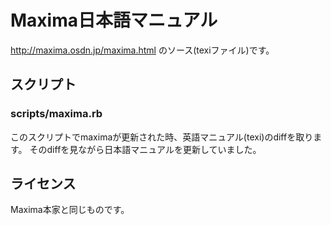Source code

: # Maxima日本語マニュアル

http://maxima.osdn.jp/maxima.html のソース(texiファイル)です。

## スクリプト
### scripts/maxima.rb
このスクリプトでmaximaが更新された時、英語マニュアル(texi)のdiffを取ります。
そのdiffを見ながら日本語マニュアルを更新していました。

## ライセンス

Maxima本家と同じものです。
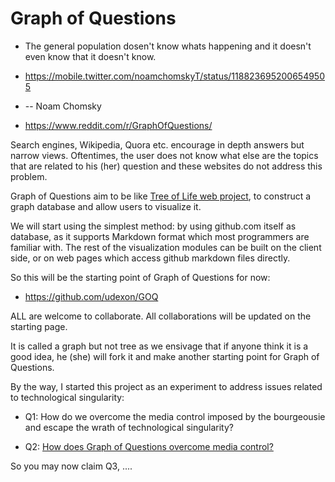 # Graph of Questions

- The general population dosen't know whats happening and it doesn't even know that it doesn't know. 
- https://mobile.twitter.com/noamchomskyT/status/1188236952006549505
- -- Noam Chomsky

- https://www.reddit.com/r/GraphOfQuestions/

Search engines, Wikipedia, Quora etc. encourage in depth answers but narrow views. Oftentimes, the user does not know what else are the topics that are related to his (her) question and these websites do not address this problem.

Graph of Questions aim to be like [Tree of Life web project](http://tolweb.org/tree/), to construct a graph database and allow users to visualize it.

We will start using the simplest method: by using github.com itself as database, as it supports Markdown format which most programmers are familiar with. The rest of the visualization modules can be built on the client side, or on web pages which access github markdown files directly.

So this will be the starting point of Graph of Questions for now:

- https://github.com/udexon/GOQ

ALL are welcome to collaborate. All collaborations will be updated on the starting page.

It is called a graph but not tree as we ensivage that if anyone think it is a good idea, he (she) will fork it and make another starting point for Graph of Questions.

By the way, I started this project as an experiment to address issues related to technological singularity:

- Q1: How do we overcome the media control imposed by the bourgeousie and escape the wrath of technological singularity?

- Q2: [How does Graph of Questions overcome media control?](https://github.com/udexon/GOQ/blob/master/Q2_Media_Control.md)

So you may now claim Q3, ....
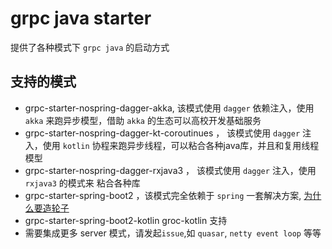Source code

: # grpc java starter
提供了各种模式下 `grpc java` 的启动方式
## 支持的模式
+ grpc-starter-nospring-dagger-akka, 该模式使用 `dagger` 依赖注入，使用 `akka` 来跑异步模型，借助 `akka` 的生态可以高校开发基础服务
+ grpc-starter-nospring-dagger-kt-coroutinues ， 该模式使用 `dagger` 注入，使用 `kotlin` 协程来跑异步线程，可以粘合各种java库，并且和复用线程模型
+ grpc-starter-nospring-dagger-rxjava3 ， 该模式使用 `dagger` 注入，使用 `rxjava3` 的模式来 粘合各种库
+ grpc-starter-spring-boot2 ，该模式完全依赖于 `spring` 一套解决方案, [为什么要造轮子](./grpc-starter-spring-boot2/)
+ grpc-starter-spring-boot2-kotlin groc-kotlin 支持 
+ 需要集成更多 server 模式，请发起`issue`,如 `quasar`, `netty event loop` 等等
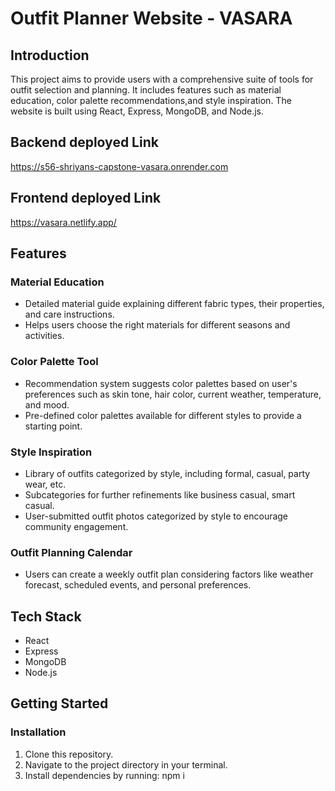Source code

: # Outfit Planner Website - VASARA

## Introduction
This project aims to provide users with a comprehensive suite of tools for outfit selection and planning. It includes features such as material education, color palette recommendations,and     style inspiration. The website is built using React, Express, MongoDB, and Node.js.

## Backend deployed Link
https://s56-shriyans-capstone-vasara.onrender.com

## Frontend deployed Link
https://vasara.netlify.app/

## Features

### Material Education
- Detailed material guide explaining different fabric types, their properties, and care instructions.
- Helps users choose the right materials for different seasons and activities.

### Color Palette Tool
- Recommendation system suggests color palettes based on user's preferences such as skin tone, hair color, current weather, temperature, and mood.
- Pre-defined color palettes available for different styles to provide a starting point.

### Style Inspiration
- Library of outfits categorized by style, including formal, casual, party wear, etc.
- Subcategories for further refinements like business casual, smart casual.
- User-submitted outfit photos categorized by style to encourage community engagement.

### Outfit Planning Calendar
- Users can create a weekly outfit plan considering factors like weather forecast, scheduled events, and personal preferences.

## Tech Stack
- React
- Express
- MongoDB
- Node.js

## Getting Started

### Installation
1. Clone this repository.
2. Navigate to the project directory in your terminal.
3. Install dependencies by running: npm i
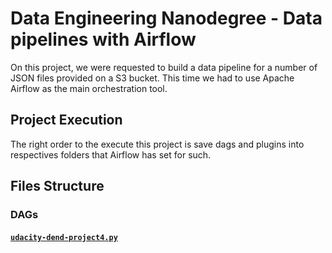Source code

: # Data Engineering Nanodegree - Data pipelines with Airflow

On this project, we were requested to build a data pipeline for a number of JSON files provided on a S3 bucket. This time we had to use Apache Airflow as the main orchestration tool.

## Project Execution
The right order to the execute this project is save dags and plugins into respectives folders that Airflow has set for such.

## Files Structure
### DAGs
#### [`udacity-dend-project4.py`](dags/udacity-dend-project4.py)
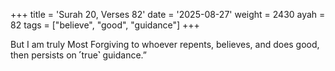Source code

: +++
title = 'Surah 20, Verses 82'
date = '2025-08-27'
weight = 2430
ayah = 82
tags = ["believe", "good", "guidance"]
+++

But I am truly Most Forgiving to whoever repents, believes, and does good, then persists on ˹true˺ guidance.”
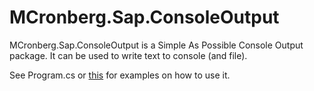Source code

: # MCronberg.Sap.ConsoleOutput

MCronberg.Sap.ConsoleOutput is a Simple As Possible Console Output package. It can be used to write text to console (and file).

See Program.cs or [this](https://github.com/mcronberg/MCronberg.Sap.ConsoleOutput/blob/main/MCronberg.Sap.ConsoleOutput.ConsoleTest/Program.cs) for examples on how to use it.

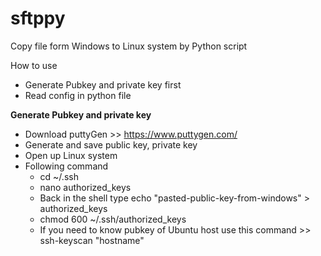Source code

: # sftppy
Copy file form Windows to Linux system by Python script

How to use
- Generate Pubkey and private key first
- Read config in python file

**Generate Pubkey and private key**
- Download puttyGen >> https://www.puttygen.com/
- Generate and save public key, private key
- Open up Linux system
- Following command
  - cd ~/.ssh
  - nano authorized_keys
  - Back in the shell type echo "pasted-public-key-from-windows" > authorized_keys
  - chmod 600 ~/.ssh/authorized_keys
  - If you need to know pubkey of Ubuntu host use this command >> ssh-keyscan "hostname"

==================================================

_Task objective_
Which lines in the listing hold the word "control"? Copy them out.

_Response box_
- Q1: How do we overcome the media control imposed by the bourgeousie and escape the wrath of technological singularity?
- Q2: [How does Graph of Questions overcome media control?](https://github.com/udexon/GOQ/blob/master/Q2_Media_Control.md)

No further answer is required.